Styles: Matsumura Shorin Ryu, Ryukyu Kenpo, Kobudo

PostPosted: Thu Dec 22, 2016 5:37 pm    Post subject: Reply with quote

This to me would be quite simple.

I teach my students that if they are attacked they defend themselves to the extent that they can get away from the situation. If they are the attacker I stop teaching them.

We are essentially teaching our students ways to hurt, main, disable and kill. This comes with a greater responsibility for the teacher as we are the ones that must judge a students maturity and ability to make decisions with the skills that we teach.

This is just one of the many reasons I refuse to take on students younger than 16 years old. I can judge a students character pretty quickly at this age and recognize if they are a hot head, show off or mean spirited individual.

At this age and older a persons character is already evident and not likely to be hidden easily.

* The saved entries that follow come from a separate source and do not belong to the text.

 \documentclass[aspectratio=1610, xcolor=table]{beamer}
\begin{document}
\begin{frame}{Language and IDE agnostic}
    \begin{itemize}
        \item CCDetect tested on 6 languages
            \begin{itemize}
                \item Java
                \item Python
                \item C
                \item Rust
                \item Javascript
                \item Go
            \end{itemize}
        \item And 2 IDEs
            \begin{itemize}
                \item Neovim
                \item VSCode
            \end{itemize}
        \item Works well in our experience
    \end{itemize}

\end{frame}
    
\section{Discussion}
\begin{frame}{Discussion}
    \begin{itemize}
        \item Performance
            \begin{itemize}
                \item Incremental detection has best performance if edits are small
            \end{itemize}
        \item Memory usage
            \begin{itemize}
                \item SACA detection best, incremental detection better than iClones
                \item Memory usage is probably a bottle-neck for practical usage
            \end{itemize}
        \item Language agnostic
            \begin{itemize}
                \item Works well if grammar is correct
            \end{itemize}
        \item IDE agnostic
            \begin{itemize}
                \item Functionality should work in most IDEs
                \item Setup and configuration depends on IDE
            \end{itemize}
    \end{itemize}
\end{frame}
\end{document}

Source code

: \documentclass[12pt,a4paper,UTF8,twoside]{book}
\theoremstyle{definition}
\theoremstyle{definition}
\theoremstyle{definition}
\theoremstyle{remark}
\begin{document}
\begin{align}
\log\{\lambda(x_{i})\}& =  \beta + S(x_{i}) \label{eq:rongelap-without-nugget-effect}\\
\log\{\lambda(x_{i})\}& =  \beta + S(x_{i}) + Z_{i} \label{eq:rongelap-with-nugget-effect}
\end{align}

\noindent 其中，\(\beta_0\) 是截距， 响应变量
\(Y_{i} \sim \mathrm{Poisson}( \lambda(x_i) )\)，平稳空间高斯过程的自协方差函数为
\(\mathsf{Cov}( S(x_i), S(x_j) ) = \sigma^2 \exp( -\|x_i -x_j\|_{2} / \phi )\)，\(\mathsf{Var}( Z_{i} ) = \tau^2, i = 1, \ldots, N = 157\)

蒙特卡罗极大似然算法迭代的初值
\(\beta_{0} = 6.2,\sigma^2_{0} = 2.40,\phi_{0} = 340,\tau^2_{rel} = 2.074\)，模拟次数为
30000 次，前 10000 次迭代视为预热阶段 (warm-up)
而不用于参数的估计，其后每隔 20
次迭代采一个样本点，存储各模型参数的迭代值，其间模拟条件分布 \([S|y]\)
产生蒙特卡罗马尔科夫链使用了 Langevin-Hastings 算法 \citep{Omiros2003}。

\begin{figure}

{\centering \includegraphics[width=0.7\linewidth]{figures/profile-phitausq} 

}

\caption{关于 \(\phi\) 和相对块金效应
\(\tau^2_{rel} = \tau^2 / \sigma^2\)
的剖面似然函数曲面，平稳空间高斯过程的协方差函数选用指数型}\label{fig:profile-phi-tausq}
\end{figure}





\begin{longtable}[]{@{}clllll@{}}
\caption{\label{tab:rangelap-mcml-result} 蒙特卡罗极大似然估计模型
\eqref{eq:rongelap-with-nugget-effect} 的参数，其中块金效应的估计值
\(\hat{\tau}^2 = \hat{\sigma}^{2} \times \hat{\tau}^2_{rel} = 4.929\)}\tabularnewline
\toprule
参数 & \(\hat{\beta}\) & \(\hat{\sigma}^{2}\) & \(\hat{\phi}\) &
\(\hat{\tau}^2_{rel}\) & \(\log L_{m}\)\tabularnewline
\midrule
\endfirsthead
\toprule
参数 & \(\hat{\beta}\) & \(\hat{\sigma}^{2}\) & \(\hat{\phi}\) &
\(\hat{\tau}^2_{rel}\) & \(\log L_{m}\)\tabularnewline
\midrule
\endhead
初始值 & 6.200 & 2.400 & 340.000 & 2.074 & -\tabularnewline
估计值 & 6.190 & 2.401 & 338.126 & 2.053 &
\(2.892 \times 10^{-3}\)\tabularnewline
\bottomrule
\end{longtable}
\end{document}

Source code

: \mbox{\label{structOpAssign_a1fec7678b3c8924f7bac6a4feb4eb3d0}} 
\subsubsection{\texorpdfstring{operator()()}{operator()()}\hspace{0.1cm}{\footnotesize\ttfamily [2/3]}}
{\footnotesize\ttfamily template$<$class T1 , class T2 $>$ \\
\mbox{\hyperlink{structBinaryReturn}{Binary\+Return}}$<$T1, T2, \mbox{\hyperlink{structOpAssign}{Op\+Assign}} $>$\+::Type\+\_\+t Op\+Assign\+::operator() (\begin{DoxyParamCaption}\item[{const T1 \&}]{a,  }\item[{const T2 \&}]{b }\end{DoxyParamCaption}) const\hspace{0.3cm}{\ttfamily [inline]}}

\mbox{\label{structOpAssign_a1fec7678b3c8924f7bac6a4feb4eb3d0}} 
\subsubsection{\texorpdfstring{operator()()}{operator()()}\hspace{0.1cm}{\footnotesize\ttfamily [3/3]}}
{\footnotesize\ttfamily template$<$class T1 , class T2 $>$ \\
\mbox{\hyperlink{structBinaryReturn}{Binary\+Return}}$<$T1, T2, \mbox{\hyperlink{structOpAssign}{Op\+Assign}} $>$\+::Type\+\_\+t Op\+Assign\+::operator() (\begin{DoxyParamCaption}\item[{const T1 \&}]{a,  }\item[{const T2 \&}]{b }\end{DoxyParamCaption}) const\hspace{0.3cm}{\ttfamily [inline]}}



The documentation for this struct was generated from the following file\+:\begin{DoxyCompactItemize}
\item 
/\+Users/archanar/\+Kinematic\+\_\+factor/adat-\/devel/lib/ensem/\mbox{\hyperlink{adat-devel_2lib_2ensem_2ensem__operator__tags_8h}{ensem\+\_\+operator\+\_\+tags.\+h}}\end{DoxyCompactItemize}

The first time they are on the mat their character is revealed.

If I feel that they are more apt to be the aggressor than the defender then I simply show them the door.

This of course is a personal opinion but I feel that if you have already made your feelings on the subject known, i'd show him the door.

We have all been teenagers and I was no angel either, but today's society is different from when some of us grew up. A fight was nothing more than two individuals going at it after school and everyone went home albeit maybe with a broken nose, busted lip or black eye. Today someone may not make it home. The other issue to think about is people were not apt to get lawyers involved back in the day and certainly not go after a instructor. However times have changed in this sue happy world and again, you as the instructor have the lions share of risk and responsibility.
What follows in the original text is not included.